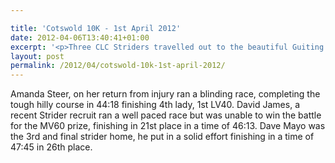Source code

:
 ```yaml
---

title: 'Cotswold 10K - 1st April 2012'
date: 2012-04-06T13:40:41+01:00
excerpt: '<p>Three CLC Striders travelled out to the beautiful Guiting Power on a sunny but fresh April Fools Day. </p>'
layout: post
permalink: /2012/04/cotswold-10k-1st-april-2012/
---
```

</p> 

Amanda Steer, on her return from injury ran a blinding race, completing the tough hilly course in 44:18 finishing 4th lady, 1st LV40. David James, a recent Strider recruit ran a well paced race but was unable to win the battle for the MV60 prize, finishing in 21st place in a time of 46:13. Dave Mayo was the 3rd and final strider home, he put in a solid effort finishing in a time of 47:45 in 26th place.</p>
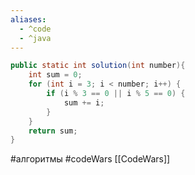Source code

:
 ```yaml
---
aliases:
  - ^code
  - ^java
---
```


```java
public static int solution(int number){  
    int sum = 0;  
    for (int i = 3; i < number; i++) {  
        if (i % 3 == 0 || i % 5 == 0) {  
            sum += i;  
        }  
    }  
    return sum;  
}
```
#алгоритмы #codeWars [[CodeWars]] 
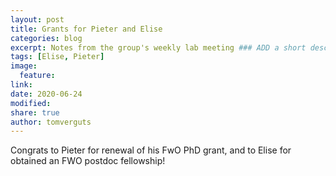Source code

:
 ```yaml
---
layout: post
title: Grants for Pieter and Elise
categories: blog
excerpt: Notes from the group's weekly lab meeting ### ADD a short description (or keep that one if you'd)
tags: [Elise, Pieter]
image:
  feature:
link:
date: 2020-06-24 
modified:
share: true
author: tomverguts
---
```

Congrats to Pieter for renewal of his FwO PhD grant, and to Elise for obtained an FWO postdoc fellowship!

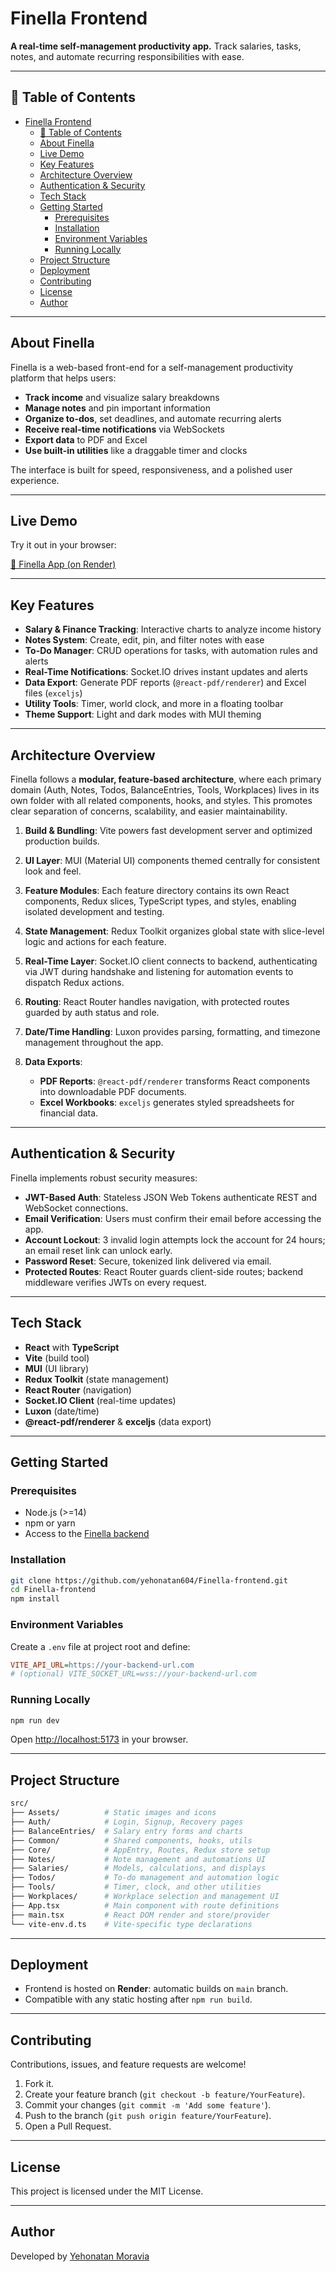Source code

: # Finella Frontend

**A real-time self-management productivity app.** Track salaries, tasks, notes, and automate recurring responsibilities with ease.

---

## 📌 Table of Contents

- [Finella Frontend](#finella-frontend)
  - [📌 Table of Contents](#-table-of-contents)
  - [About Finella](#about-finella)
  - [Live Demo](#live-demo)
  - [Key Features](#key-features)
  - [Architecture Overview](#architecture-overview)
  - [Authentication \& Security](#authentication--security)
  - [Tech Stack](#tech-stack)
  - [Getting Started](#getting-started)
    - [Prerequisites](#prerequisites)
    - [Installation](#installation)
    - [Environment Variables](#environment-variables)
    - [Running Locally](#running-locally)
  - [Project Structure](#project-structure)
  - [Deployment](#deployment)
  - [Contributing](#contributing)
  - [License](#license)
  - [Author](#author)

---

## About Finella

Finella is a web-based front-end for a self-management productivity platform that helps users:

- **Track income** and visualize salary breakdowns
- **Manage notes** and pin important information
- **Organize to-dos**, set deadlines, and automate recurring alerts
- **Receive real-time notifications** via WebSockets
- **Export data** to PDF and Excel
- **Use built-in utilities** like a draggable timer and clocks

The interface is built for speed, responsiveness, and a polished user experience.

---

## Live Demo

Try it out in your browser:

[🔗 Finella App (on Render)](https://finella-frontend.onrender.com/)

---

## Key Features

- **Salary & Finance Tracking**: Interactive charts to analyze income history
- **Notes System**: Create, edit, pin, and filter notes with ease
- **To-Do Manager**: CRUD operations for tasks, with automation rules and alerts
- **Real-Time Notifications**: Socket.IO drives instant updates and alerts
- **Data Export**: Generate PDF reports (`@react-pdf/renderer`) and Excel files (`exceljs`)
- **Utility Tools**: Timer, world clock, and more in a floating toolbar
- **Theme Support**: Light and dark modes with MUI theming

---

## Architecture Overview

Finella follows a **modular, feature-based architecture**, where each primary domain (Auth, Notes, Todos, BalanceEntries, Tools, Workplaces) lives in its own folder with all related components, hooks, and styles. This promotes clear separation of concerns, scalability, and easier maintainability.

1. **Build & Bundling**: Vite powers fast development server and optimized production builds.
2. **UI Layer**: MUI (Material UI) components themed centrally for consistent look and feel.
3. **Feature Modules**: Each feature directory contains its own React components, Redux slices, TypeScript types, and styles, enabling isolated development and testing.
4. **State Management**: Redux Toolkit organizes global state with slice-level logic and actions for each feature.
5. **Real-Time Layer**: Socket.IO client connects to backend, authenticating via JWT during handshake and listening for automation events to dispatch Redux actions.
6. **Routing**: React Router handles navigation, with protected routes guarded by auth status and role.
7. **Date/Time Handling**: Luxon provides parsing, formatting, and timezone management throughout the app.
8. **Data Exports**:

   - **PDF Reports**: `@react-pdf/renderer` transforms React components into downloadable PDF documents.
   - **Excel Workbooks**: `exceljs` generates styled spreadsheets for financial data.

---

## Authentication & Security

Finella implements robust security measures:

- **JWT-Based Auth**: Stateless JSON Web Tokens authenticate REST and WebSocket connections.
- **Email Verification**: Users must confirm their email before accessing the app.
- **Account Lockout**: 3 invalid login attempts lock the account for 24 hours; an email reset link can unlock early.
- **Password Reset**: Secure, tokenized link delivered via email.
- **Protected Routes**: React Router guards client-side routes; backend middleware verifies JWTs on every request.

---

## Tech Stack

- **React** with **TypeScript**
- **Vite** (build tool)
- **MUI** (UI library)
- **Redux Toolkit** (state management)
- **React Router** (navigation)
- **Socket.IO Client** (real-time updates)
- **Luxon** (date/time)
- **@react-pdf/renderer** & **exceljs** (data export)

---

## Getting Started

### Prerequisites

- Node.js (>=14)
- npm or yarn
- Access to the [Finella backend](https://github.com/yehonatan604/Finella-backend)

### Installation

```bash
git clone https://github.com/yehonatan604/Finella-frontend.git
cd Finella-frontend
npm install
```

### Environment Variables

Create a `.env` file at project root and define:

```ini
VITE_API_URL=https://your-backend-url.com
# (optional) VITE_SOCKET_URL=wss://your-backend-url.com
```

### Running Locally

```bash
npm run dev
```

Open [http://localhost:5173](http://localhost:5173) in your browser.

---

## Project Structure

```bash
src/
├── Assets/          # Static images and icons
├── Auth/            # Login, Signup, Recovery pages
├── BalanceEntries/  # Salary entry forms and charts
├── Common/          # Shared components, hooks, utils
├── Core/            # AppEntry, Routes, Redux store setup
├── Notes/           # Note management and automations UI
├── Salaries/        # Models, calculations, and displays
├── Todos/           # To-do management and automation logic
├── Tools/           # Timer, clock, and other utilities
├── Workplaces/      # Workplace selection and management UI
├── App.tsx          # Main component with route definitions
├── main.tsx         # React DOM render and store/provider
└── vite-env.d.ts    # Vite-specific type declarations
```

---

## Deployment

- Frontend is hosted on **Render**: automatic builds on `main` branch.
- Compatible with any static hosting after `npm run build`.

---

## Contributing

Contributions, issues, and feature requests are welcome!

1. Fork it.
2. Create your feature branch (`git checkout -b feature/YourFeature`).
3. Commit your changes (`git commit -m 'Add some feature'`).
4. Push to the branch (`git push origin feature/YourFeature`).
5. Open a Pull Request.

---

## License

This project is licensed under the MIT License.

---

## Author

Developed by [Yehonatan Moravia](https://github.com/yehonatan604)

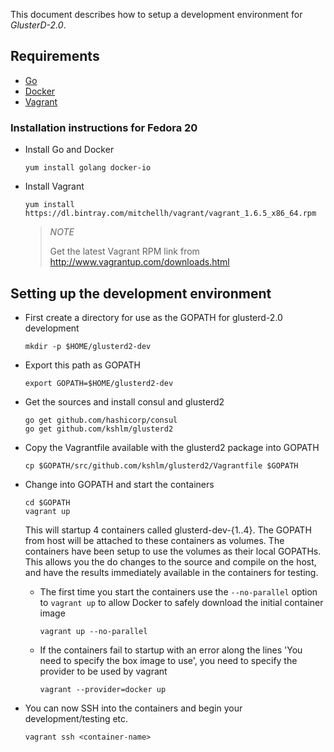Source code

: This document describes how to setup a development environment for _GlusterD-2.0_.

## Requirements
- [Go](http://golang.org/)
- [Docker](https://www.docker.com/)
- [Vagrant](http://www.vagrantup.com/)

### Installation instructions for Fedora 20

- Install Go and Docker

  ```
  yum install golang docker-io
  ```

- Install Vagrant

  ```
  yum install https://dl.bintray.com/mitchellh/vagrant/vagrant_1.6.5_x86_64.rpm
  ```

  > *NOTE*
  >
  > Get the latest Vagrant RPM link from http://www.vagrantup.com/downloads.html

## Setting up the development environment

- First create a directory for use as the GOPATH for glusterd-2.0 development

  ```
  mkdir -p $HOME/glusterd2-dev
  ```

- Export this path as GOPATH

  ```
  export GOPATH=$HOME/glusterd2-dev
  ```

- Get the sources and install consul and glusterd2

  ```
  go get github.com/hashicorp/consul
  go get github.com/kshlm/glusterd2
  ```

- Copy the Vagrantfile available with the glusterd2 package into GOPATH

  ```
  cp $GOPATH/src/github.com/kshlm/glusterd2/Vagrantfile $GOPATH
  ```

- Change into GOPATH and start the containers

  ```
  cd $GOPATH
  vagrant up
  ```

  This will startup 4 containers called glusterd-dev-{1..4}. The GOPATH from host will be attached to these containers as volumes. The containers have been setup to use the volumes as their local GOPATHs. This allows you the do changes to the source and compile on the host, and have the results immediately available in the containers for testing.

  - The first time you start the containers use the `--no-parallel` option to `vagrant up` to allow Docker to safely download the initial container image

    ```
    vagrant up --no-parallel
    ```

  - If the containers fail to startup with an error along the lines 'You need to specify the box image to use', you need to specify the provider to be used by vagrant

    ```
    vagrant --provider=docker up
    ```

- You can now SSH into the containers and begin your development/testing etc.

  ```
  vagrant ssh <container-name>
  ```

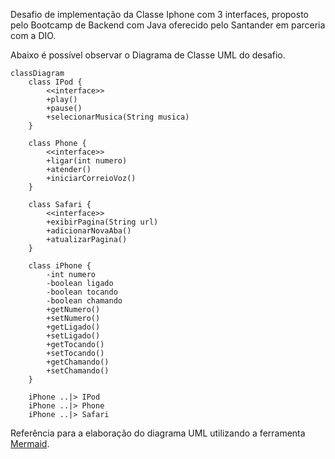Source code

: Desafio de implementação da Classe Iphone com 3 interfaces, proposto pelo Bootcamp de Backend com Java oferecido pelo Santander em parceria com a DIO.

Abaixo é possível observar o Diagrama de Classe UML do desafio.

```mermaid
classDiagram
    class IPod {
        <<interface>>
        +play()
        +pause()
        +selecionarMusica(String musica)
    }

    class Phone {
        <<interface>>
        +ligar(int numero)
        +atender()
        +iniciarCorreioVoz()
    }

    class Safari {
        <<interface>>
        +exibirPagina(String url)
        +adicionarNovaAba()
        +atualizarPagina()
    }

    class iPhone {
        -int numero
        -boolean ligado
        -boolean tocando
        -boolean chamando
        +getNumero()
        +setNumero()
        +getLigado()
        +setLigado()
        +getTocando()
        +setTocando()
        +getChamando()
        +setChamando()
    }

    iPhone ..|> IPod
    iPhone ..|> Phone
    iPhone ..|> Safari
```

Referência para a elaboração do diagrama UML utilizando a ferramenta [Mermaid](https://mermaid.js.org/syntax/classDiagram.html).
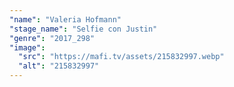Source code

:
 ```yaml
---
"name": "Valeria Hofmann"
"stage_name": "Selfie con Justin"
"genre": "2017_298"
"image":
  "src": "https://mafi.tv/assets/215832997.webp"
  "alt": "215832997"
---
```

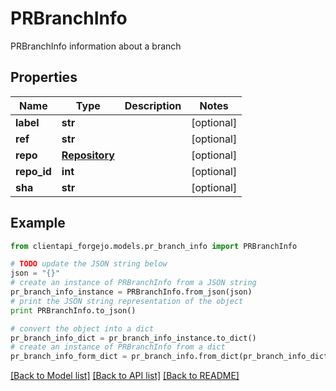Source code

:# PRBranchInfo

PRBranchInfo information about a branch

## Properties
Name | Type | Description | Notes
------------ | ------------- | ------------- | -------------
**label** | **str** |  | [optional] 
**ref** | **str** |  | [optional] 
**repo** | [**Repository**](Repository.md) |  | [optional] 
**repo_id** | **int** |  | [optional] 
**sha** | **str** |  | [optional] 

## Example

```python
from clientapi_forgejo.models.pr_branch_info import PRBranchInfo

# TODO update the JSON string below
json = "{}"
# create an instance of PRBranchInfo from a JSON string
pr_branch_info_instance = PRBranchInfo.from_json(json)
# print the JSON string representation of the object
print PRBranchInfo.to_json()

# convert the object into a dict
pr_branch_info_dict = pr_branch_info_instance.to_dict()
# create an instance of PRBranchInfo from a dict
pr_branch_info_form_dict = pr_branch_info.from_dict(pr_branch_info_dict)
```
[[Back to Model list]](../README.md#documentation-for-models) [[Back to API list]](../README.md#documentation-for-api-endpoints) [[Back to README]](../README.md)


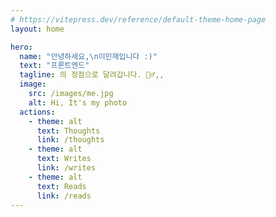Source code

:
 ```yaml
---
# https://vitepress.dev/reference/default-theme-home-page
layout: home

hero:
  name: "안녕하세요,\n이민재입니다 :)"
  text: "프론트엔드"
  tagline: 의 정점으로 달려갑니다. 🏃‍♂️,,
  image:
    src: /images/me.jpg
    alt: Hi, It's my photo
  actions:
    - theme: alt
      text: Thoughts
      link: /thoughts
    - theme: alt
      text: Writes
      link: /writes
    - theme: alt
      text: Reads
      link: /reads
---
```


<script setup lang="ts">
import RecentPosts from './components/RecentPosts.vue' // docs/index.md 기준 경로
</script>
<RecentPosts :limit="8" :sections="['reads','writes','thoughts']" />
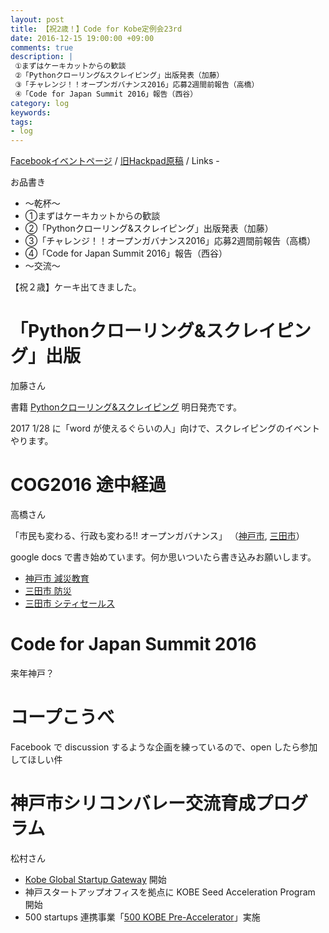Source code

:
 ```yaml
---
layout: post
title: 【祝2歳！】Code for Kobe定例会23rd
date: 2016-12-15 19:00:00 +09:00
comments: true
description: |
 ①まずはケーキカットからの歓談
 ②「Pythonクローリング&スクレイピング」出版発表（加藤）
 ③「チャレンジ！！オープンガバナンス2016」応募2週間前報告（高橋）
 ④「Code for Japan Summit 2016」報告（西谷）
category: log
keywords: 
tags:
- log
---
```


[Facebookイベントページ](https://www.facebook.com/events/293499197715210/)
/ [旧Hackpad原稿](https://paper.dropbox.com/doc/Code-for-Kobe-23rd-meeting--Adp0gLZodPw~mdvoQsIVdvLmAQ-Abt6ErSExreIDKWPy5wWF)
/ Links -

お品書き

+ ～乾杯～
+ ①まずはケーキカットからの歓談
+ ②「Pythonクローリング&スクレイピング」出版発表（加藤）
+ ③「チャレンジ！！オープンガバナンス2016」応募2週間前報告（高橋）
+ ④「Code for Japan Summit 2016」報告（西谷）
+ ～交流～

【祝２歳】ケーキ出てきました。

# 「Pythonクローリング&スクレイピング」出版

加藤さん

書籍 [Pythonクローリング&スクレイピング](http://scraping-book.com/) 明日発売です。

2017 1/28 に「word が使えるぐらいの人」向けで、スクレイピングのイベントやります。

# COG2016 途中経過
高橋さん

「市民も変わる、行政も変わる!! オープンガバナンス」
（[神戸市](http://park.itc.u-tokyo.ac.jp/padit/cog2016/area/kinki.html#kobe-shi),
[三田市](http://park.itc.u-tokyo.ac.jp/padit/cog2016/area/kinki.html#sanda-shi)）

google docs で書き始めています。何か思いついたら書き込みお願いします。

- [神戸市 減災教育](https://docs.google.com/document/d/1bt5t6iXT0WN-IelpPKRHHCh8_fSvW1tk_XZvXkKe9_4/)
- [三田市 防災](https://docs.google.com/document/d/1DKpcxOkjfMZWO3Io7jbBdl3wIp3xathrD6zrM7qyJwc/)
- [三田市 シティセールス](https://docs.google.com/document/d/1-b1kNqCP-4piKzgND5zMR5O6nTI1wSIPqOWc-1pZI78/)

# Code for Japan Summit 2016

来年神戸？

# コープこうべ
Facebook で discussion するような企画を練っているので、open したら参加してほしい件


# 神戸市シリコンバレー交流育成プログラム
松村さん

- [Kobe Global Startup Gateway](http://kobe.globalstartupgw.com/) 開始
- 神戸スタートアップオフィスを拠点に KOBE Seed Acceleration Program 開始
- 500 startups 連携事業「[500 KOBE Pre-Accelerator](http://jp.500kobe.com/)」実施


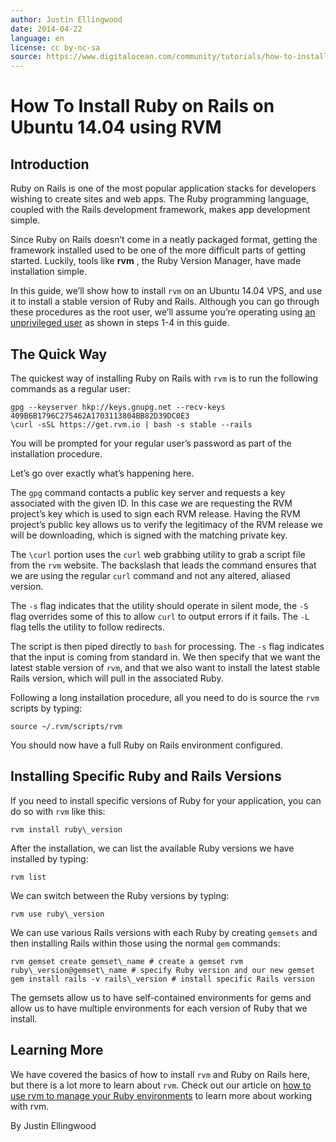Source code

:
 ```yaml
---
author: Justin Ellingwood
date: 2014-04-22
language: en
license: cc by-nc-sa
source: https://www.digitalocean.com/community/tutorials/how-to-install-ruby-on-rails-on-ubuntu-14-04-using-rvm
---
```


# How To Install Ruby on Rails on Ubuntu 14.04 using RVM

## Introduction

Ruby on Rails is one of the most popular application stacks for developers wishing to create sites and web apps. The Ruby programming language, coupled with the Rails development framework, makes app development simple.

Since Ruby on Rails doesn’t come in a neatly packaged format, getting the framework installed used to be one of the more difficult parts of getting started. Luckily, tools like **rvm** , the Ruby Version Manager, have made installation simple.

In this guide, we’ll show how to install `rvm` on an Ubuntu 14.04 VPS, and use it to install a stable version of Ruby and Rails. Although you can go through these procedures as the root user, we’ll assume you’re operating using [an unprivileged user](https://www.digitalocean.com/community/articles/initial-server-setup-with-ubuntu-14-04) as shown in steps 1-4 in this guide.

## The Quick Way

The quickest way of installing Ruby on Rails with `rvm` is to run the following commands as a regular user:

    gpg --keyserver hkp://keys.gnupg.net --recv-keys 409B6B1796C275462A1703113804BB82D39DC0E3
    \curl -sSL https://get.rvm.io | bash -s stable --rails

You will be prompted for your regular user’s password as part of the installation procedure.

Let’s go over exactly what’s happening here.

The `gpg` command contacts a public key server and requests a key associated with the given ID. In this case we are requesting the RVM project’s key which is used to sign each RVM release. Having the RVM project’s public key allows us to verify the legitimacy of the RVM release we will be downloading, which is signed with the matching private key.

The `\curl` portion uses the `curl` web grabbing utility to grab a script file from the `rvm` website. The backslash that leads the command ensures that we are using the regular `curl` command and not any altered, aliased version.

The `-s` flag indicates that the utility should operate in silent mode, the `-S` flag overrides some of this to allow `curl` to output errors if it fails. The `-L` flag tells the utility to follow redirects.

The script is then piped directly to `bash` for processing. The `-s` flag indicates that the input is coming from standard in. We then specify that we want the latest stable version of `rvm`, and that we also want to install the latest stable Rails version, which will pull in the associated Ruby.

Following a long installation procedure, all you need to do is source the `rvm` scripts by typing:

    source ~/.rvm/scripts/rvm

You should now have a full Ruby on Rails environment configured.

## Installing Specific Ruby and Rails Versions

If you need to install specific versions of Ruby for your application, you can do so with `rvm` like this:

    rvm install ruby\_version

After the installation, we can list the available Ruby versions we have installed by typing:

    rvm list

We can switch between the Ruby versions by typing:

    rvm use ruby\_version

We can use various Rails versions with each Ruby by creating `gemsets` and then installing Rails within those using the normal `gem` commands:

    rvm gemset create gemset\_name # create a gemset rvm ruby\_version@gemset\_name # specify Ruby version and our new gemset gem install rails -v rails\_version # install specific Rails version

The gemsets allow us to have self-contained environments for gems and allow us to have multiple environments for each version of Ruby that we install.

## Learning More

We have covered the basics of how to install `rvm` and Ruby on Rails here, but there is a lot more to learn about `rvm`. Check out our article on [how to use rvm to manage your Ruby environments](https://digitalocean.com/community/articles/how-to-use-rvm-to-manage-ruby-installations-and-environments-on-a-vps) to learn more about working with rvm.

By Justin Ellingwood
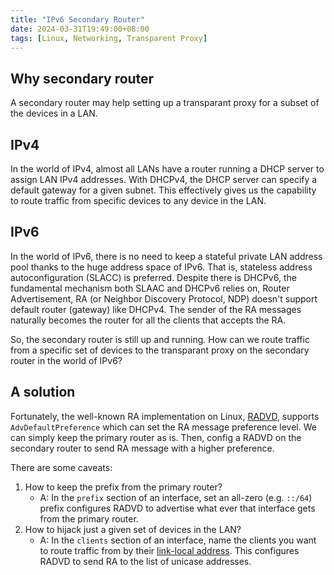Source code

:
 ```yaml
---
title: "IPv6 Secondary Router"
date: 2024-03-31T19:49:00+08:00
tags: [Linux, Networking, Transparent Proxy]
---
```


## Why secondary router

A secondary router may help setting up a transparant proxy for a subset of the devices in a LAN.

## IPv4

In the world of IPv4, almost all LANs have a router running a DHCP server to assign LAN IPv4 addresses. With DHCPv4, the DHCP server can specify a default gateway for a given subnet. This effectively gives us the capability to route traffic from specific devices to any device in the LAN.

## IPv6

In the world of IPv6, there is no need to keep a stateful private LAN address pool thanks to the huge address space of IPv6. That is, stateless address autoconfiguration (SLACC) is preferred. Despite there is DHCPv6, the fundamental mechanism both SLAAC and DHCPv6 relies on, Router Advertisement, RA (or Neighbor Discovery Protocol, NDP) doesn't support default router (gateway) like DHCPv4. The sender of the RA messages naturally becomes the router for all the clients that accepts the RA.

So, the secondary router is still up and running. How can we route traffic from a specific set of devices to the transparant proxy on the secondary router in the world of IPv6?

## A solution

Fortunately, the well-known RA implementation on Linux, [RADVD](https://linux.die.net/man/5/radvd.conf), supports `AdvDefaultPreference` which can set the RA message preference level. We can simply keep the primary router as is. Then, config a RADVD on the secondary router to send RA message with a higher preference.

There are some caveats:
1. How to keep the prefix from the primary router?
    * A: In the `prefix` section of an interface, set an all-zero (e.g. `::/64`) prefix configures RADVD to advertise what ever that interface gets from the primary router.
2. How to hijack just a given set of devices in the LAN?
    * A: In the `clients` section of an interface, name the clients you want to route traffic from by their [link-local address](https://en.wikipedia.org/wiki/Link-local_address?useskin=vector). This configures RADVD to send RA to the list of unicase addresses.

= = = =

◆ **YOUR GOAL**
Across the material, report every line that has the word "installed".

◆ **WRITTEN SOLUTION**
Since Ruby on Rails doesn’t come in a neatly packaged format, getting the framework installed used to be one of the more difficult parts of getting started. Luckily, tools like **rvm** , the Ruby Version Manager, have made installation simple.
After the installation, we can list the available Ruby versions we have installed by typing:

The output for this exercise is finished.